───── SUPPLIED RECORDS ─────
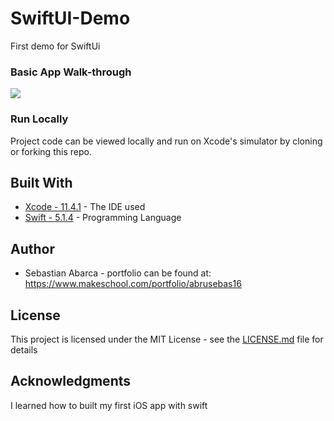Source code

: # SwiftUI-Demo
First demo for SwiftUi

### Basic App Walk-through
![](ezgif.com-video-to-gif.gif)


### Run Locally

Project code can be viewed locally  and run on Xcode's simulator by cloning or forking this repo.

## Built With
* [Xcode - 11.4.1](https://developer.apple.com/xcode/) - The IDE used
* [Swift - 5.1.4](https://developer.apple.com/swift/) - Programming Language

## Author
* Sebastian Abarca - portfolio can be found at:
https://www.makeschool.com/portfolio/abrusebas16

## License

This project is licensed under the MIT License - see the [LICENSE.md](LICENSE.md) file for details

## Acknowledgments
I learned how to built my first iOS app with swift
─────
- _WHAT YOU NEED TO DO_
Only the span from the line with "The IDE used" through the final line of the records goes in the output, each line unchanged.

- _TASK RESPONSE_
* [Xcode - 11.4.1](https://developer.apple.com/xcode/) - The IDE used
* [Swift - 5.1.4](https://developer.apple.com/swift/) - Programming Language

## Author
* Sebastian Abarca - portfolio can be found at:
https://www.makeschool.com/portfolio/abrusebas16

## License

This project is licensed under the MIT License - see the [LICENSE.md](LICENSE.md) file for details

## Acknowledgments
I learned how to built my first iOS app with swift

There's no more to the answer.